Thinking through Srivijaya: Polycentric networks in traditional Southeast Asia
Date of this Version
The story of Srivijaya begins with a geopolitical preface. Just as all roads once led to Rome, so too maritime trade in Asia converged on the narrow sea route that became known as the Strait of Malacca. Unlike ancient Rome, however, the Malacca Strait has retained its geographical salience at different times in history. One such era was well conveyed by the sixteenth century Portuguese adventurer, Tomé Pires, who wrote shortly after his country’s acquisition of the port city of Malacca: “Whoever is lord of Malacca has his hands on the throat of Venice” (Courtesao 1944). Five centuries later, similar sentiments transpire; only the actors and their cargoes have changed. The lucrative spice trade that enabled the maritime republic of Venice to acquire wealth and power has been replaced by access to energy upon which modern economies depend, not least of which the world’s premier trading nation – the People’s Republic of China (PRC, China). With 80 percent of its imported oil passing through the Strait of Malacca, a chokepoint over which the PRC has no control, it is understandable that President Hu Jintao spoke in 2003 of the “Malacca dilemma” (US DoD 2005).
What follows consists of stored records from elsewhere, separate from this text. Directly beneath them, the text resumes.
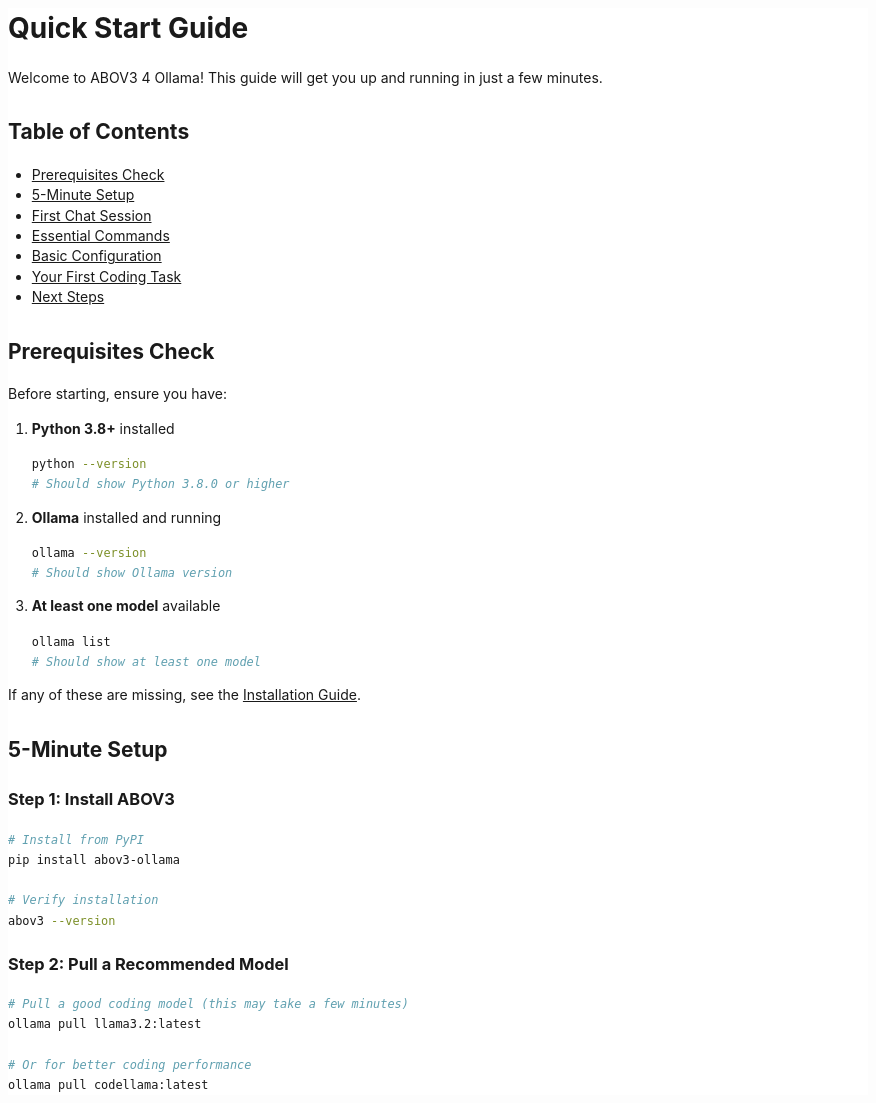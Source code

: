 # Quick Start Guide

Welcome to ABOV3 4 Ollama! This guide will get you up and running in just a few minutes.

## Table of Contents

- [Prerequisites Check](#prerequisites-check)
- [5-Minute Setup](#5-minute-setup)
- [First Chat Session](#first-chat-session)
- [Essential Commands](#essential-commands)
- [Basic Configuration](#basic-configuration)
- [Your First Coding Task](#your-first-coding-task)
- [Next Steps](#next-steps)

## Prerequisites Check

Before starting, ensure you have:

1. **Python 3.8+** installed
   ```bash
   python --version
   # Should show Python 3.8.0 or higher
   ```

2. **Ollama** installed and running
   ```bash
   ollama --version
   # Should show Ollama version
   ```

3. **At least one model** available
   ```bash
   ollama list
   # Should show at least one model
   ```

If any of these are missing, see the [Installation Guide](installation.md).

## 5-Minute Setup

### Step 1: Install ABOV3

```bash
# Install from PyPI
pip install abov3-ollama

# Verify installation
abov3 --version
```

### Step 2: Pull a Recommended Model

```bash
# Pull a good coding model (this may take a few minutes)
ollama pull llama3.2:latest

# Or for better coding performance
ollama pull codellama:latest
```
In view of China’s vulnerability to having this maritime lifeline severed, Hu Jintao’s successor, Xi Jinping, has refocused on the “maritime silk road” and the importance of regional “connectivity” 1 (Wu and Zhao 2013; APEC 2014). This not only serves to promote regional prosperity but in light of the “Malacca dilemma” offers a strategic expedient in the vicinity of such a vital sea line of communication.